**TASK PROMPT:**
Based on the listing below, report how many lines contain the word "で表現すればいいでしょう". Nothing but the number, please.
#### RECORDED INFORMATION
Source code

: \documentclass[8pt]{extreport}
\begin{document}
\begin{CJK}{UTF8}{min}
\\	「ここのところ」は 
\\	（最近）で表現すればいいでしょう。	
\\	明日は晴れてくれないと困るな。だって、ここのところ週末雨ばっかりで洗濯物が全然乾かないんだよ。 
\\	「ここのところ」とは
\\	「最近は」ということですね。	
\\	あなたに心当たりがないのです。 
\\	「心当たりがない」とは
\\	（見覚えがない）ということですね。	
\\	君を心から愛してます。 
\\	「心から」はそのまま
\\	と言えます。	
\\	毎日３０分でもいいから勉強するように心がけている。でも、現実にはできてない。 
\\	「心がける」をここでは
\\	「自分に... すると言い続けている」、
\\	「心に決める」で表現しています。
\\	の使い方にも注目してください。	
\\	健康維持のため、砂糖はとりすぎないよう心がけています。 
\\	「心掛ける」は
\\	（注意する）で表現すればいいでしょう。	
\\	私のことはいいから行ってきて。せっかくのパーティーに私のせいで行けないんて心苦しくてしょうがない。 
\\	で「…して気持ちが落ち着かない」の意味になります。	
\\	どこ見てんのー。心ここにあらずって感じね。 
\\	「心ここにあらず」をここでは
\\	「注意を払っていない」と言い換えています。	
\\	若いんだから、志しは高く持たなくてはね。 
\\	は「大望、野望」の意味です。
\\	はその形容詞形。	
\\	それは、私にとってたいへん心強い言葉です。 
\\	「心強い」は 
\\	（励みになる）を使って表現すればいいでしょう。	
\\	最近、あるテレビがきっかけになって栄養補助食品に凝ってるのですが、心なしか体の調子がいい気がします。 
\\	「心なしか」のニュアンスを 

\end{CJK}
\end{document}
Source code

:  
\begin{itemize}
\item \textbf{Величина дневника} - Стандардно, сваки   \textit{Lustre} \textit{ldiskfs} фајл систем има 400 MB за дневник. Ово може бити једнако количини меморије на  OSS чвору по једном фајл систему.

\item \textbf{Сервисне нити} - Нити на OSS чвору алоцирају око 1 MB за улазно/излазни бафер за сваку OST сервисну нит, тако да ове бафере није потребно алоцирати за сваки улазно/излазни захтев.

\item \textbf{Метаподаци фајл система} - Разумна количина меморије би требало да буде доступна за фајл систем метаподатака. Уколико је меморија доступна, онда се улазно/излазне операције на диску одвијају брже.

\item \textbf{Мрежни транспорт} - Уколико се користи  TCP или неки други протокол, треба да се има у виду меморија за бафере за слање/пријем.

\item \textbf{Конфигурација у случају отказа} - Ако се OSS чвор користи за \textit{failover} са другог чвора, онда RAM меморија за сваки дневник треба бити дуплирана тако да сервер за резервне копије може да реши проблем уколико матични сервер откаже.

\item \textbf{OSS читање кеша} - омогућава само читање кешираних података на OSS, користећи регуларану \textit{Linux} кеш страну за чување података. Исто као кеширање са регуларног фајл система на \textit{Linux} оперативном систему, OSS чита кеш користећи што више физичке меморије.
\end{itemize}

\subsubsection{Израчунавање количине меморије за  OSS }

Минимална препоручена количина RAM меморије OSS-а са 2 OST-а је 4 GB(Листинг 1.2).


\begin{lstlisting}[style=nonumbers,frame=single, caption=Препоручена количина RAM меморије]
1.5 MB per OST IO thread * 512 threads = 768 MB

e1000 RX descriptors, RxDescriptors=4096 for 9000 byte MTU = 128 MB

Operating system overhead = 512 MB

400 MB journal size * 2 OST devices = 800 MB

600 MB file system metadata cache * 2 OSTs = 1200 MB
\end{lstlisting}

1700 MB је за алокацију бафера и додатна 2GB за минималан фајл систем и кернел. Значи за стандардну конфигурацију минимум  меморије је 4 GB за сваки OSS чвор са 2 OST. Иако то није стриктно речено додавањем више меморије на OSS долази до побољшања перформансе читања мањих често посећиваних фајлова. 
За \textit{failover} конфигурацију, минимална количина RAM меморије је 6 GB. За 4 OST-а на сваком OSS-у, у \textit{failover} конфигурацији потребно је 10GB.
########
**SOLVED PROBLEM:**
2